* **EXERCISE**
Here the job is to copy the data exactly and to exclude every image from it.

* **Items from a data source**
____

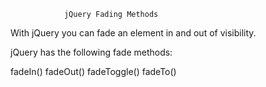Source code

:                 jQuery Fading Methods
With jQuery you can fade an element in and out of visibility.

jQuery has the following fade methods:

fadeIn()
fadeOut()
fadeToggle()
fadeTo()
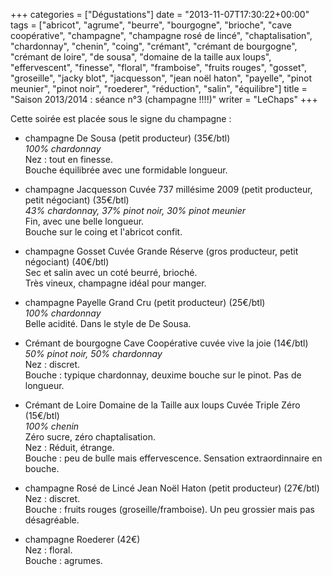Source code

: +++
categories = ["Dégustations"]
date = "2013-11-07T17:30:22+00:00"
tags = ["abricot", "agrume", "beurre", "bourgogne", "brioche", "cave coopérative", "champagne", "champagne rosé de lincé", "chaptalisation", "chardonnay", "chenin", "coing", "crémant", "crémant de bourgogne", "crémant de loire", "de sousa", "domaine de la taille aux loups", "effervescent", "finesse", "floral", "framboise", "fruits rouges", "gosset", "groseille", "jacky blot", "jacquesson", "jean noël haton", "payelle", "pinot meunier", "pinot noir", "roederer", "réduction", "salin", "équilibre"] 
title = "Saison 2013/2014 : séance n°3 (champagne !!!!)"
writer = "LeChaps"
+++

Cette soirée est placée sous le signe du champagne :

* champagne De Sousa (petit producteur) (35€/btl) <i class="fa fa-plus-circle"></i>  
_100% chardonnay_  
Nez : tout en finesse.  
Bouche équilibrée avec une formidable longueur.

* champagne Jacquesson Cuvée 737 millésime 2009 (petit producteur, petit négociant) (35€/btl)  
_43% chardonnay, 37% pinot noir, 30% pinot meunier_  
Fin, avec une belle longueur.  
Bouche sur le coing et l'abricot confit.

* champagne Gosset Cuvée Grande Réserve (gros producteur, petit négociant) (40€/btl)  
Sec et salin avec un coté beurré, brioché.  
Très vineux, champagne idéal pour manger.

* champagne Payelle Grand Cru (petit producteur) (25€/btl)  
_100% chardonnay_  
Belle acidité. Dans le style de De Sousa.

* Crémant de bourgogne Cave Coopérative cuvée vive la joie (14€/btl)  
_50% pinot noir, 50% chardonnay_  
Nez : discret.  
Bouche : typique chardonnay, deuxime bouche sur le pinot. Pas de longueur.

* Crémant de Loire Domaine de la Taille aux loups Cuvée Triple Zéro (15€/btl)  
_100% chenin_  
Zéro sucre, zéro chaptalisation.  
Nez : Réduit, étrange.  
Bouche : peu de bulle mais effervescence. Sensation extraordinnaire en bouche.

* champagne Rosé de Lincé Jean Noël Haton (petit producteur) (27€/btl)  
Nez : discret.  
Bouche : fruits rouges (groseille/framboise). Un peu grossier mais pas désagréable.

* champagne Roederer (42€)  
Nez : floral.  
Bouche : agrumes.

____

* **RESPONSE AREA**
Source code

:                 jQuery Fading Methods
With jQuery you can fade an element in and out of visibility.

jQuery has the following fade methods:

fadeIn()
fadeOut()
fadeToggle()
fadeTo()
Source code

: +++
categories = ["Dégustations"]
date = "2013-11-07T17:30:22+00:00"
tags = ["abricot", "agrume", "beurre", "bourgogne", "brioche", "cave coopérative", "champagne", "champagne rosé de lincé", "chaptalisation", "chardonnay", "chenin", "coing", "crémant", "crémant de bourgogne", "crémant de loire", "de sousa", "domaine de la taille aux loups", "effervescent", "finesse", "floral", "framboise", "fruits rouges", "gosset", "groseille", "jacky blot", "jacquesson", "jean noël haton", "payelle", "pinot meunier", "pinot noir", "roederer", "réduction", "salin", "équilibre"] 
title = "Saison 2013/2014 : séance n°3 (champagne !!!!)"
writer = "LeChaps"
+++

Cette soirée est placée sous le signe du champagne :

* champagne De Sousa (petit producteur) (35€/btl) <i class="fa fa-plus-circle"></i>  
_100% chardonnay_  
Nez : tout en finesse.  
Bouche équilibrée avec une formidable longueur.

* champagne Jacquesson Cuvée 737 millésime 2009 (petit producteur, petit négociant) (35€/btl)  
_43% chardonnay, 37% pinot noir, 30% pinot meunier_  
Fin, avec une belle longueur.  
Bouche sur le coing et l'abricot confit.

* champagne Gosset Cuvée Grande Réserve (gros producteur, petit négociant) (40€/btl)  
Sec et salin avec un coté beurré, brioché.  
Très vineux, champagne idéal pour manger.

* champagne Payelle Grand Cru (petit producteur) (25€/btl)  
_100% chardonnay_  
Belle acidité. Dans le style de De Sousa.

* Crémant de bourgogne Cave Coopérative cuvée vive la joie (14€/btl)  
_50% pinot noir, 50% chardonnay_  
Nez : discret.  
Bouche : typique chardonnay, deuxime bouche sur le pinot. Pas de longueur.

* Crémant de Loire Domaine de la Taille aux loups Cuvée Triple Zéro (15€/btl)  
_100% chenin_  
Zéro sucre, zéro chaptalisation.  
Nez : Réduit, étrange.  
Bouche : peu de bulle mais effervescence. Sensation extraordinnaire en bouche.

* champagne Rosé de Lincé Jean Noël Haton (petit producteur) (27€/btl)  
Nez : discret.  
Bouche : fruits rouges (groseille/framboise). Un peu grossier mais pas désagréable.

* champagne Roederer (42€)  
Nez : floral.  
Bouche : agrumes.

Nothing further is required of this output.